PT aciona PF contra Nikolas Ferreira e Flávio Bolsonaro
PT aciona PF contra Nikolas Ferreira e Flávio Bolsonaro – Em 6 de janeiro, o líder do Partido dos Trabalhadores na Câmara, Lindbergh Farias (RJ), informou que protocolou representação na Polícia Federal contra os deputados Nikolas Ferreira (PL-MG) e Eduardo Bolsonaro (PL-SP) e o senador Flávio Bolsonaro (PL-RJ).
Segundo Lindbergh, o trio teria estimulado, em postagens nas redes sociais, uma intervenção militar dos Estados Unidos no Brasil, o que caracterizaria tentativa de ruptura institucional.
Postagem de Nikolas motivou a denúncia
O estopim foi uma montagem publicada por Nikolas no X (antigo Twitter) – já vista mais de 7 milhões de vezes – em que o presidente Lula aparece contido por soldados americanos, parodiando a suposta prisão de Nicolás Maduro.

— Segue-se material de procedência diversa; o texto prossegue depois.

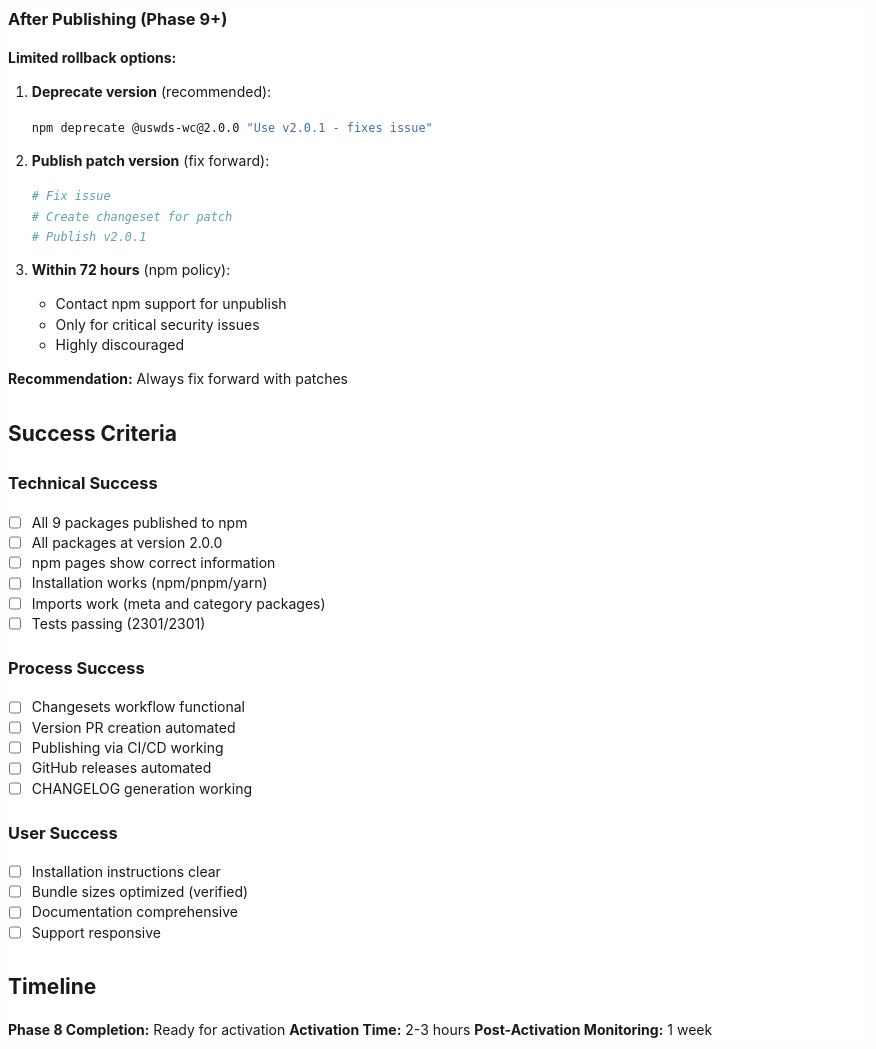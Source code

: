 ### After Publishing (Phase 9+)

**Limited rollback options:**

1. **Deprecate version** (recommended):
   ```bash
   npm deprecate @uswds-wc@2.0.0 "Use v2.0.1 - fixes issue"
   ```

2. **Publish patch version** (fix forward):
   ```bash
   # Fix issue
   # Create changeset for patch
   # Publish v2.0.1
   ```

3. **Within 72 hours** (npm policy):
   - Contact npm support for unpublish
   - Only for critical security issues
   - Highly discouraged

**Recommendation:** Always fix forward with patches

## Success Criteria

### Technical Success

- [ ] All 9 packages published to npm
- [ ] All packages at version 2.0.0
- [ ] npm pages show correct information
- [ ] Installation works (npm/pnpm/yarn)
- [ ] Imports work (meta and category packages)
- [ ] Tests passing (2301/2301)

### Process Success

- [ ] Changesets workflow functional
- [ ] Version PR creation automated
- [ ] Publishing via CI/CD working
- [ ] GitHub releases automated
- [ ] CHANGELOG generation working

### User Success

- [ ] Installation instructions clear
- [ ] Bundle sizes optimized (verified)
- [ ] Documentation comprehensive
- [ ] Support responsive

## Timeline

**Phase 8 Completion:** Ready for activation
**Activation Time:** 2-3 hours
**Post-Activation Monitoring:** 1 week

Para Lindbergh, a imagem ultrapassa o debate político e “normaliza” uma ação armada externa contra um governo legitimamente eleito. A representação também cita falas de Eduardo e Flávio Bolsonaro sobre tarifaço e sobre eventual ação militar dos EUA na região.
Possíveis enquadramentos legais
No documento entregue à PF, o petista pede investigação por incitação ao crime previsto no artigo 359-T do Código Penal, que pune quem estimula golpe de Estado. A iniciativa soma-se a outra, já protocolada na Procuradoria-Geral da República pela deputada Erika Hilton (PSOL-SP).
Caso o Ministério Público entenda haver indícios, os parlamentares podem responder a inquérito no Supremo Tribunal Federal, foro competente para congressistas.
Contexto: polarização e risco democrático
Relatórios recentes do Fórum Brasileiro de Segurança Pública apontam que ataques às instituições cresceram após as eleições de 2022, reforçando o ambiente de tensão política que motiva ações judiciais como a de Lindbergh.

Especialistas em direito constitucional destacam que, embora a liberdade de expressão seja garantida, conclamações a golpes ou intervenções estrangeiras podem configurar crime contra o Estado Democrático de Direito.
No último ano, a PF instaurou procedimentos semelhantes contra influenciadores e ex-militares por conteúdo que defendia soluções antidemocráticas.
O senador e os deputados citados ainda não haviam se manifestado oficialmente até o fechamento desta matéria.